High water on the Mississippi River will close locks for a few days this week on the mid-Mississippi River, which will halt grain shipments to the U.S. Gulf of Mexico.
The closures had been expected as last week’s flooding of Iowa creeks and rivers moved downstream. The closure may affect soybeans more than corn because river elevators have been loading soybean barges but very few corn barges. The soybean basis at the Gulf dropped sharply recently, which is normal during harvest, but many of the barges destined for the Gulf were sold some time ago, when prices were higher.
On Monday, the National Weather Service river gauge showed the Mississippi River at moderate to major flood stages from the Quad Cities to St. Louis, Mo. The Army Corps of Engineers said the lock near New Boston, Ill., was closed but was set to reopen on Wednesday. Two others were likely closed, but the Corps office on Monday was unable to provide their current status.
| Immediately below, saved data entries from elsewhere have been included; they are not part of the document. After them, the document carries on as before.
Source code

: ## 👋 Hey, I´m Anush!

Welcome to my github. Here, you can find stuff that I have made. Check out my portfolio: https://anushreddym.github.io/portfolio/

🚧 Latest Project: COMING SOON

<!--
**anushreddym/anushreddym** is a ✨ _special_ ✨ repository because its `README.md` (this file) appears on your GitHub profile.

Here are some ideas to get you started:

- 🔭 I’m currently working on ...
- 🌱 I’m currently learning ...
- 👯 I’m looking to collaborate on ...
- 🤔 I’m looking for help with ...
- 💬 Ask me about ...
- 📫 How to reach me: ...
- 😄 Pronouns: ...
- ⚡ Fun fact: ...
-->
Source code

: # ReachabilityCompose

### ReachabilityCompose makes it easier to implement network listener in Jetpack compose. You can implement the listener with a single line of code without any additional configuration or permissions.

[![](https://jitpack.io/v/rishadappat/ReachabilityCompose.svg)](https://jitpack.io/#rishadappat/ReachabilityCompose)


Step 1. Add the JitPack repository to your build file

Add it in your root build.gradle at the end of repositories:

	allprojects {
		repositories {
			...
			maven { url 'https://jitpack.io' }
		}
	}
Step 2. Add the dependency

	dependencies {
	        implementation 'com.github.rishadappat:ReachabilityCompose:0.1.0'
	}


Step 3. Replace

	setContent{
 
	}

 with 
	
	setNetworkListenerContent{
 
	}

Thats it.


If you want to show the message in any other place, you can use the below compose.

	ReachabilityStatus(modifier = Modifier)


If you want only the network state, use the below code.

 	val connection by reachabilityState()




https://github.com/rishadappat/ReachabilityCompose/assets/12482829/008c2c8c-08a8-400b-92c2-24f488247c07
A river terminal in the Quad Cities continued to load soybean barges that will be ready when navigation resumes. Bids for soybeans at the Gulf have fallen sharply in the past week as harvested soybeans downstream have become available. That has made local processors the better market, but even those bids have trended lower, shippers said.
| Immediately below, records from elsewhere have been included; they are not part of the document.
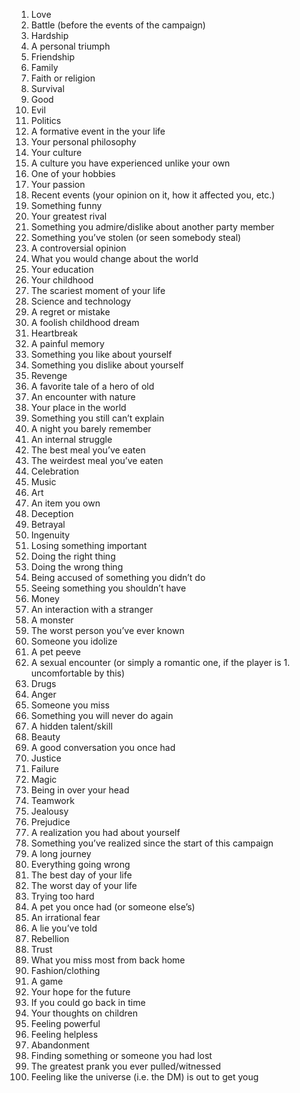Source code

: 1. Love
1. Battle (before the events of the campaign)
1. Hardship
1. A personal triumph
1. Friendship
1. Family
1. Faith or religion
1. Survival
1. Good
1. Evil
1. Politics
1. A formative event in the your life
1. Your personal philosophy
1. Your culture
1. A culture you have experienced unlike your own
1. One of your hobbies
1. Your passion
1. Recent events (your opinion on it, how it affected you, etc.)
1. Something funny
1. Your greatest rival
1. Something you admire/dislike about another party member
1. Something you’ve stolen (or seen somebody steal)
1. A controversial opinion
1. What you would change about the world
1. Your education
1. Your childhood
1. The scariest moment of your life
1. Science and technology
1. A regret or mistake
1. A foolish childhood dream
1. Heartbreak
1. A painful memory
1. Something you like about yourself
1. Something you dislike about yourself
1. Revenge
1. A favorite tale of a hero of old
1. An encounter with nature
1. Your place in the world
1. Something you still can’t explain
1. A night you barely remember
1. An internal struggle
1. The best meal you’ve eaten
1. The weirdest meal you’ve eaten
1. Celebration
1. Music
1. Art
1. An item you own
1. Deception
1. Betrayal
1. Ingenuity
1. Losing something important
1. Doing the right thing
1. Doing the wrong thing
1. Being accused of something you didn’t do
1. Seeing something you shouldn’t have
1. Money
1. An interaction with a stranger
1. A monster
1. The worst person you’ve ever known
1. Someone you idolize
1. A pet peeve
1. A sexual encounter (or simply a romantic one, if the player is 1. uncomfortable by this)
1. Drugs
1. Anger
1. Someone you miss
1. Something you will never do again
1. A hidden talent/skill
1. Beauty
1. A good conversation you once had
1. Justice
1. Failure
1. Magic
1. Being in over your head
1. Teamwork
1. Jealousy
1. Prejudice
1. A realization you had about yourself
1. Something you’ve realized since the start of this campaign
1. A long journey
1. Everything going wrong
1. The best day of your life
1. The worst day of your life
1. Trying too hard
1. A pet you once had (or someone else’s)
1. An irrational fear
1. A lie you’ve told
1. Rebellion
1. Trust
1. What you miss most from back home
1. Fashion/clothing
1. A game
1. Your hope for the future
1. If you could go back in time
1. Your thoughts on children
1. Feeling powerful
1. Feeling helpless
1. Abandonment
1. Finding something or someone you had lost
1. The greatest prank you ever pulled/witnessed
1. Feeling like the universe (i.e. the DM) is out to get youg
In central Illinois, a rail shipper this week loaded two trains of soybeans destined for Gulf export markets, but those trains also were sold some time ago, and local processors currently have the best bids. The shipper was sending corn to a local ethanol plant.
Barge rates for shipment from the Quad Cities to the Gulf eased in the past week to about 525% of tariff for next week and 500% the following week. The 25-point decrease in shipping costs equates to a decrease of 3.4 cents/bu. for corn and 3.6 cents/bu. for soybeans.
Corn at the Gulf was bid about 38 cents over December for October shipment, compared with 50 cents over the previous week. Soybeans for October shipment were bid 57 cents over November versus about 67 cents over a week ago.
Late on Monday, the U.S. Department of Agriculture said the national corn harvest was 24% completed, which matched last year’s pace but trailed the five-year average pace of 27%. The soybean harvest was 26% completed versus 36% last year and the 27% average.
USDA’s weekly grain inspections for corn of about 57.9 million bu. were up from a week ago, matched trade forecasts and topped the weekly pace needed to meet USDA’s annual export forecast. Soybean shipments of 40.6 million bu. were up sharply from a week ago, beat trade forecasts and topped USDA’s projected weekly rate. Wheat shipments of 23.6 million bu. were down from a week ago, matched forecasts and topped the weekly rate needed to meet USDA’s forecast.
USDA said barge grain shipments during the week ended Sept. 24 were 444,350 tons, down 15% from the prior week and down 10% from a year ago.
In the rail sector, grain car loadings totaled 22,525 for the week ended Sept. 17, unchanged from the prior week and down 2% from a year ago, according to USDA’s "Grain Transportation Report."
For truckers, the U.S. average diesel fuel price dropped 1 cent in the latest week to $2.38/gal. That is down 9 cents from the same week last year.